Sakarya Üniversitesi Psikolojik Danışmanlık ve Rehberlik ABD öğretim üyesi Doç. Dr. Ahmet Akın TRT Haber'in "Yarından Önce" programına konuk oldu.
Programda "Çocuk ve Teknoloji" konusunda açıklamalarda bulunan Akın, Sakarya Üniversitesi ve IHH Akademik ve Sosyal Araştırmalar Merkezi işbirliğiyle yürüttükleri teknoloji bağımlılığı araştırması sonuçlarını paylaştı. Araştırmanın henüz tamamlandığını ifade eden Doç. Dr. Ahmet Akın, proje sonucunun daha detaylı bir şekilde yakın zamanda IHH tarafından rapor olarak basılıp kamuoyuyla paylaşılacağını bildirdi. Araştırmadan elde edilen sonuçlar ve önerilerini ise şu şekilde açıkladı:
“TEKNOLOJİ BAĞIMLILIĞI ARAŞTIRMASI”
Araştırma, 7 Bölgede; “SAKARYA, İSTANBUL, BOLU, ÇORUM, KONYA, MUĞLA, AĞRI, DİYARBAKIR, MERSİN, ELAZIĞ, KOCAELİ illerinde” 2000 Lise, 1600 Üniversite öğrencisi üzerinde gerçekleştirildi.

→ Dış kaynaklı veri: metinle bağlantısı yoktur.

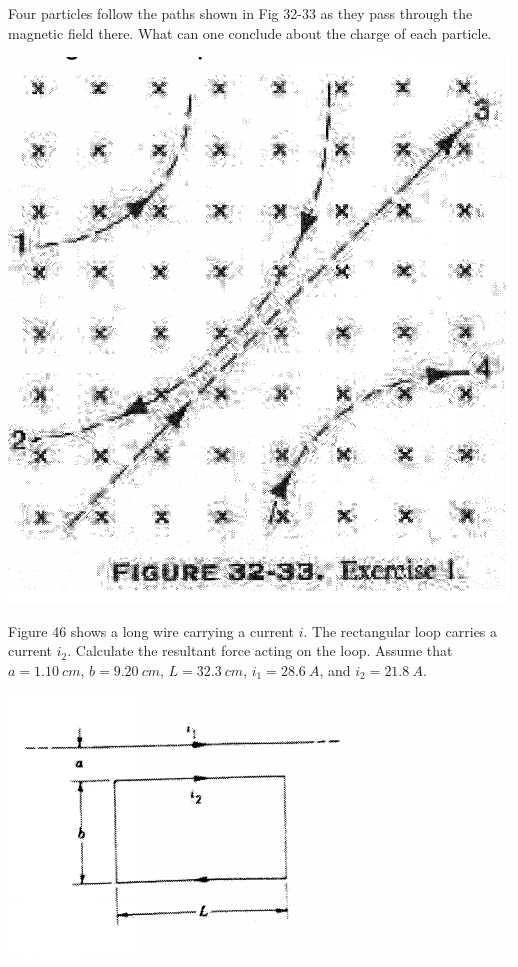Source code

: \documentclass[12pt,letterpaper,boxed,cm]{hmcpset}
\begin{document}
\begin{problem}[32-E1*]
	Four particles follow the paths shown in Fig 32-33 as they pass through the magnetic field there. What can one conclude about the charge of each particle.
	\begin{center}
		\includegraphics[scale=0.7]{03.png}	
	\end{center}
\end{problem}
\begin{solution}
\end{solution}


\newpage
\begin{problem}[33-E24]
	Figure 46 shows a long wire carrying a current $i$. The rectangular loop carries a current $i_2$. Calculate the resultant force acting on the loop. Assume that $a = \SI{1.10}{cm}$, $b = \SI{9.20}{cm}$, $L = \SI{32.3}{cm}$, $i_1 = \SI{28.6}{A}$, and $i_2 = \SI{21.8}{A}$.	
	\begin{center}
		\includegraphics[scale=1.4]{04.png}	
	\end{center}
\end{problem}
\begin{solution}
\end{solution}
\end{document}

Araştırmadan elde edilen sonuçlar;
LİSEDE öğrencilerin % 20’si ÜNİVERSİTEDE ise %30’u 3 saatten fazla internet kullanıyor.
LİSEDE öğrencilerin % 30’u ÜNİVERSİTEDE ise %35’i 3 saatten fazla akıllı telefon kullanıyor.
LİSEDE öğrencilerin % 20’si ÜNİVERSİTEDE ise %25’i 3 saatten fazla sosyal medya kullanıyor.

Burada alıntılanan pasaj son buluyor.